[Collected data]

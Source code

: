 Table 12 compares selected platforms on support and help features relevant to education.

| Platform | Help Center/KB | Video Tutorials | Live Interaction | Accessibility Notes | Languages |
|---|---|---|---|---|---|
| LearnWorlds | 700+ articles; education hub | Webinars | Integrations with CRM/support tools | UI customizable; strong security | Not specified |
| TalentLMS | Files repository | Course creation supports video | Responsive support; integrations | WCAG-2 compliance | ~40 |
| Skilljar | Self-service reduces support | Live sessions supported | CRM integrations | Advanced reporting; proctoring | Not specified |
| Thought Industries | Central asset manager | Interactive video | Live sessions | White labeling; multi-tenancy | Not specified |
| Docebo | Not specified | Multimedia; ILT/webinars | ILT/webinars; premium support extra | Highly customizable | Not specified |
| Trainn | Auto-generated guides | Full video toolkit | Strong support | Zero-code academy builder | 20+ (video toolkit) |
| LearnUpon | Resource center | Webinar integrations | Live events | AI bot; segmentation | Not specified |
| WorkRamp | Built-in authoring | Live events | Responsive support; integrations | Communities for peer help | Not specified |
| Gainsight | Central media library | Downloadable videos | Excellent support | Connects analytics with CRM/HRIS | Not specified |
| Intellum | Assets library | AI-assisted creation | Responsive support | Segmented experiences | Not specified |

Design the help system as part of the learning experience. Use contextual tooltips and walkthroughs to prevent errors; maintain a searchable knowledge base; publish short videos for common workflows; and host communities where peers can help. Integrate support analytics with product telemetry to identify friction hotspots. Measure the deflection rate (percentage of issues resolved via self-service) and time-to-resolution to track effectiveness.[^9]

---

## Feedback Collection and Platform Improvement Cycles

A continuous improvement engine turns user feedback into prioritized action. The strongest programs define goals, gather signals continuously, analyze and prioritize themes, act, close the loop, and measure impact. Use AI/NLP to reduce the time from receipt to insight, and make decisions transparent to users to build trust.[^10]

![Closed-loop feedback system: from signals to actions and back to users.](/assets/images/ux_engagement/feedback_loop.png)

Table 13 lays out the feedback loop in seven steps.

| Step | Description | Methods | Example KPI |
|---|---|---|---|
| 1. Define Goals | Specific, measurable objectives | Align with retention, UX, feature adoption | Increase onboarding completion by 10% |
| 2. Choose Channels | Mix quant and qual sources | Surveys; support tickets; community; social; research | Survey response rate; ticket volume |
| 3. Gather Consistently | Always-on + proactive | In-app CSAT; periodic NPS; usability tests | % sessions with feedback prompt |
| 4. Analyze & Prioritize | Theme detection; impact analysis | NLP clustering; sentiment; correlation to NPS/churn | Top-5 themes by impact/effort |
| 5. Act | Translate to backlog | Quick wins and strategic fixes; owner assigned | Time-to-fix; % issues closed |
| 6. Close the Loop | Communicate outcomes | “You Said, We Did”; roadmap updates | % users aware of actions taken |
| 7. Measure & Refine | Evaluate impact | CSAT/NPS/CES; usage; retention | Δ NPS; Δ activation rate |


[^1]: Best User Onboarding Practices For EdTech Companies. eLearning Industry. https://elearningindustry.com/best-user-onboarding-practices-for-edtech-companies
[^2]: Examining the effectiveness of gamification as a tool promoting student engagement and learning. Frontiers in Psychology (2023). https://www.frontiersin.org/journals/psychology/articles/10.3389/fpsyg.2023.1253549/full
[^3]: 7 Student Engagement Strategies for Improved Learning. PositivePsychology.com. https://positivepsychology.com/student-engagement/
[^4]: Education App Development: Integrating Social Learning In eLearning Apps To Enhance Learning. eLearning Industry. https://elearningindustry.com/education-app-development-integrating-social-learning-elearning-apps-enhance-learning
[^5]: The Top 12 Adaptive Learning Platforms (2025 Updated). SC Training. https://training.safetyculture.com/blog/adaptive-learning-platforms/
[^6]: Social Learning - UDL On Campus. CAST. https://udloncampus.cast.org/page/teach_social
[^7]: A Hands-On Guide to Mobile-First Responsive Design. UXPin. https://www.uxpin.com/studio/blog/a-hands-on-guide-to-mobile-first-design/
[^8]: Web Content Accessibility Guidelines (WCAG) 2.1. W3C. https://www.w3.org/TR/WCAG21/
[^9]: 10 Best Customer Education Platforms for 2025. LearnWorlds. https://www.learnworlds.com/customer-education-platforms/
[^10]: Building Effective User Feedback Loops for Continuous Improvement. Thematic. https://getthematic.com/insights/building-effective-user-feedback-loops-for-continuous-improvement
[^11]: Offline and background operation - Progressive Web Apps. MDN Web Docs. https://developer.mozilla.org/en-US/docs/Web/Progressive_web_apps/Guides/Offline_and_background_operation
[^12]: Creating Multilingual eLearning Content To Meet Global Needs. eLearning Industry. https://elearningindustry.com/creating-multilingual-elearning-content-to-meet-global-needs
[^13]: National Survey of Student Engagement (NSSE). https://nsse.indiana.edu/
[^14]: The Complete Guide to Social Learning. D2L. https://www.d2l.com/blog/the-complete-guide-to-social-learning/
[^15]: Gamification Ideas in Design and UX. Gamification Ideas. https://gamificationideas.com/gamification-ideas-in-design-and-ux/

__Directions__
Nothing in the data may change. Give it again in full.

__Problem solution__
Source code

: Table 12 compares selected platforms on support and help features relevant to education.

| Platform | Help Center/KB | Video Tutorials | Live Interaction | Accessibility Notes | Languages |
|---|---|---|---|---|---|
| LearnWorlds | 700+ articles; education hub | Webinars | Integrations with CRM/support tools | UI customizable; strong security | Not specified |
| TalentLMS | Files repository | Course creation supports video | Responsive support; integrations | WCAG-2 compliance | ~40 |
| Skilljar | Self-service reduces support | Live sessions supported | CRM integrations | Advanced reporting; proctoring | Not specified |
| Thought Industries | Central asset manager | Interactive video | Live sessions | White labeling; multi-tenancy | Not specified |
| Docebo | Not specified | Multimedia; ILT/webinars | ILT/webinars; premium support extra | Highly customizable | Not specified |
| Trainn | Auto-generated guides | Full video toolkit | Strong support | Zero-code academy builder | 20+ (video toolkit) |
| LearnUpon | Resource center | Webinar integrations | Live events | AI bot; segmentation | Not specified |
| WorkRamp | Built-in authoring | Live events | Responsive support; integrations | Communities for peer help | Not specified |
| Gainsight | Central media library | Downloadable videos | Excellent support | Connects analytics with CRM/HRIS | Not specified |
| Intellum | Assets library | AI-assisted creation | Responsive support | Segmented experiences | Not specified |

Design the help system as part of the learning experience. Use contextual tooltips and walkthroughs to prevent errors; maintain a searchable knowledge base; publish short videos for common workflows; and host communities where peers can help. Integrate support analytics with product telemetry to identify friction hotspots. Measure the deflection rate (percentage of issues resolved via self-service) and time-to-resolution to track effectiveness.[^9]

---

## Feedback Collection and Platform Improvement Cycles

A continuous improvement engine turns user feedback into prioritized action. The strongest programs define goals, gather signals continuously, analyze and prioritize themes, act, close the loop, and measure impact. Use AI/NLP to reduce the time from receipt to insight, and make decisions transparent to users to build trust.[^10]

![Closed-loop feedback system: from signals to actions and back to users.](/assets/images/ux_engagement/feedback_loop.png)

Table 13 lays out the feedback loop in seven steps.

| Step | Description | Methods | Example KPI |
|---|---|---|---|
| 1. Define Goals | Specific, measurable objectives | Align with retention, UX, feature adoption | Increase onboarding completion by 10% |
| 2. Choose Channels | Mix quant and qual sources | Surveys; support tickets; community; social; research | Survey response rate; ticket volume |
| 3. Gather Consistently | Always-on + proactive | In-app CSAT; periodic NPS; usability tests | % sessions with feedback prompt |
| 4. Analyze & Prioritize | Theme detection; impact analysis | NLP clustering; sentiment; correlation to NPS/churn | Top-5 themes by impact/effort |
| 5. Act | Translate to backlog | Quick wins and strategic fixes; owner assigned | Time-to-fix; % issues closed |
| 6. Close the Loop | Communicate outcomes | “You Said, We Did”; roadmap updates | % users aware of actions taken |
| 7. Measure & Refine | Evaluate impact | CSAT/NPS/CES; usage; retention | Δ NPS; Δ activation rate |


[^1]: Best User Onboarding Practices For EdTech Companies. eLearning Industry. https://elearningindustry.com/best-user-onboarding-practices-for-edtech-companies
[^2]: Examining the effectiveness of gamification as a tool promoting student engagement and learning. Frontiers in Psychology (2023). https://www.frontiersin.org/journals/psychology/articles/10.3389/fpsyg.2023.1253549/full
[^3]: 7 Student Engagement Strategies for Improved Learning. PositivePsychology.com. https://positivepsychology.com/student-engagement/
[^4]: Education App Development: Integrating Social Learning In eLearning Apps To Enhance Learning. eLearning Industry. https://elearningindustry.com/education-app-development-integrating-social-learning-elearning-apps-enhance-learning
[^5]: The Top 12 Adaptive Learning Platforms (2025 Updated). SC Training. https://training.safetyculture.com/blog/adaptive-learning-platforms/
[^6]: Social Learning - UDL On Campus. CAST. https://udloncampus.cast.org/page/teach_social
[^7]: A Hands-On Guide to Mobile-First Responsive Design. UXPin. https://www.uxpin.com/studio/blog/a-hands-on-guide-to-mobile-first-design/
[^8]: Web Content Accessibility Guidelines (WCAG) 2.1. W3C. https://www.w3.org/TR/WCAG21/
[^9]: 10 Best Customer Education Platforms for 2025. LearnWorlds. https://www.learnworlds.com/customer-education-platforms/
[^10]: Building Effective User Feedback Loops for Continuous Improvement. Thematic. https://getthematic.com/insights/building-effective-user-feedback-loops-for-continuous-improvement
[^11]: Offline and background operation - Progressive Web Apps. MDN Web Docs. https://developer.mozilla.org/en-US/docs/Web/Progressive_web_apps/Guides/Offline_and_background_operation
[^12]: Creating Multilingual eLearning Content To Meet Global Needs. eLearning Industry. https://elearningindustry.com/creating-multilingual-elearning-content-to-meet-global-needs
[^13]: National Survey of Student Engagement (NSSE). https://nsse.indiana.edu/
[^14]: The Complete Guide to Social Learning. D2L. https://www.d2l.com/blog/the-complete-guide-to-social-learning/
[^15]: Gamification Ideas in Design and UX. Gamification Ideas. https://gamificationideas.com/gamification-ideas-in-design-and-ux/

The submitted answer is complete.